The Big 12 added West Virginia and Texas Christian to return to 10 institutions. That is a number with which the conference is happy.

“We’re in pretty good shape right now in terms of morale, direction and vision,” Leath said of the conference. “I’m not saying we’ll never expand, but right now there’s not a great motivation.”

Pollard said expansion hasn’t been on a Big 12 meeting agenda in the last year.

While some conferences have gotten bigger, such as the Big Ten with 14 teams, Pollard likes that Iowa State is able to play every team in the conference.

“To me, it’s mind-boggling that Iowa is going to play a football schedule [next] year and they’re not playing Penn State, Ohio State or Michigan,” Pollard said. “That just doesn’t seem right.

“What I do know in our league is whoever is representing us in the BCS will have played everybody. And our fans will get to see everybody.”

Facilities highlight rise; Gateway Project lingers

There is a drawer on Pollard’s desk where he keeps all of the new facility presentations from his tenure.

In the last eight years, Iowa State has spent more than $100 million on facilities, including a new track, soccer and softball complex that opened last year.

“We’ve come a long ways,” Pollard said. “When I try to remember them all, I usually end up forgetting some.”

The next upgrade that lingers is what Pollard refers to as the Gateway Project. He laughs as he looks out to the south endzone, which fans have clamored to see bowled in.

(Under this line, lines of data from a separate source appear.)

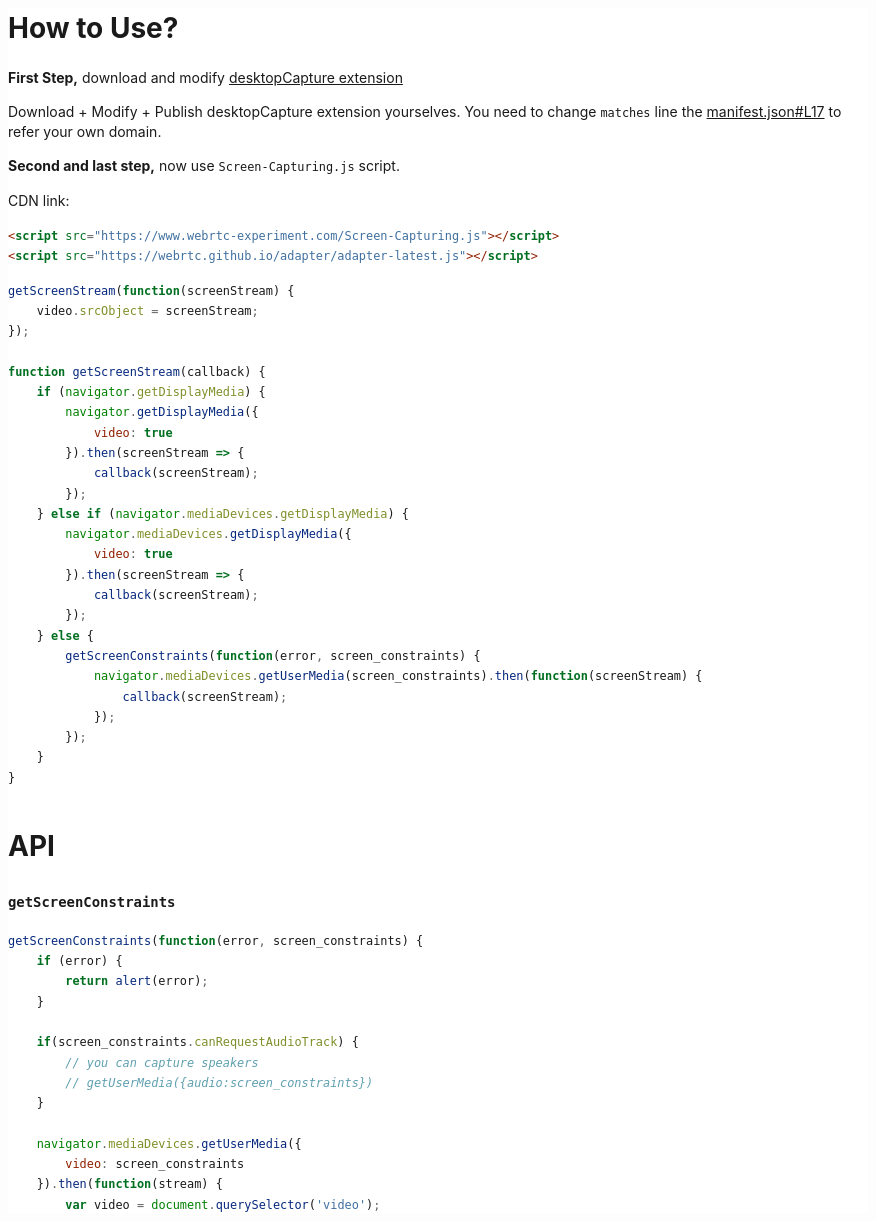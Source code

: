# How to Use?

**First Step,** download and modify [desktopCapture extension](https://github.com/Super-Phantoms/ChromeExtension-WebRTC/tree/master/desktopCapture)

Download + Modify + Publish desktopCapture extension yourselves. You need to change `matches` line the [manifest.json#L17](https://github.com/Super-Phantoms/ChromeExtension-WebRTC/blob/master/desktopCapture/manifest.json#L17) to refer your own domain.

**Second and last step,** now use `Screen-Capturing.js` script.

CDN link:

```html
<script src="https://www.webrtc-experiment.com/Screen-Capturing.js"></script>
<script src="https://webrtc.github.io/adapter/adapter-latest.js"></script>
```

```javascript
getScreenStream(function(screenStream) {
    video.srcObject = screenStream;
});

function getScreenStream(callback) {
    if (navigator.getDisplayMedia) {
        navigator.getDisplayMedia({
            video: true
        }).then(screenStream => {
            callback(screenStream);
        });
    } else if (navigator.mediaDevices.getDisplayMedia) {
        navigator.mediaDevices.getDisplayMedia({
            video: true
        }).then(screenStream => {
            callback(screenStream);
        });
    } else {
        getScreenConstraints(function(error, screen_constraints) {
            navigator.mediaDevices.getUserMedia(screen_constraints).then(function(screenStream) {
                callback(screenStream);
            });
        });
    }
}
```

# API

### `getScreenConstraints`

```javascript
getScreenConstraints(function(error, screen_constraints) {
    if (error) {
        return alert(error);
    }

    if(screen_constraints.canRequestAudioTrack) {
        // you can capture speakers
        // getUserMedia({audio:screen_constraints})
    }

    navigator.mediaDevices.getUserMedia({
        video: screen_constraints
    }).then(function(stream) {
        var video = document.querySelector('video');
```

“If we could afford it, yeah, we could do seating,” Pollard said. “But if we do that, we may be stuck. We put in more seating, we have to address where all those people are going to park, what are we doing to Reiman Gardens, what are we doing with the entrance to campus?”

Pollard would love to see the project move forward, but he knows it is about more than bowling-in an end zone. Leath said he thinks the project will eventually happen, mentioning the current low interest rates.

“If you’re going to do a project like that, you’d rather do it when you can get the money cheaply,” Leath said. “So we are looking very seriously as to what the plans would be over the next couple of years.”

As has been learned with the growth of the entire athletic department, things take time. The common goal is to get it right the first time.

“We don’t want to do this twice,” Leath said. “It’s going to be a very big, expensive project. You want to get it right.”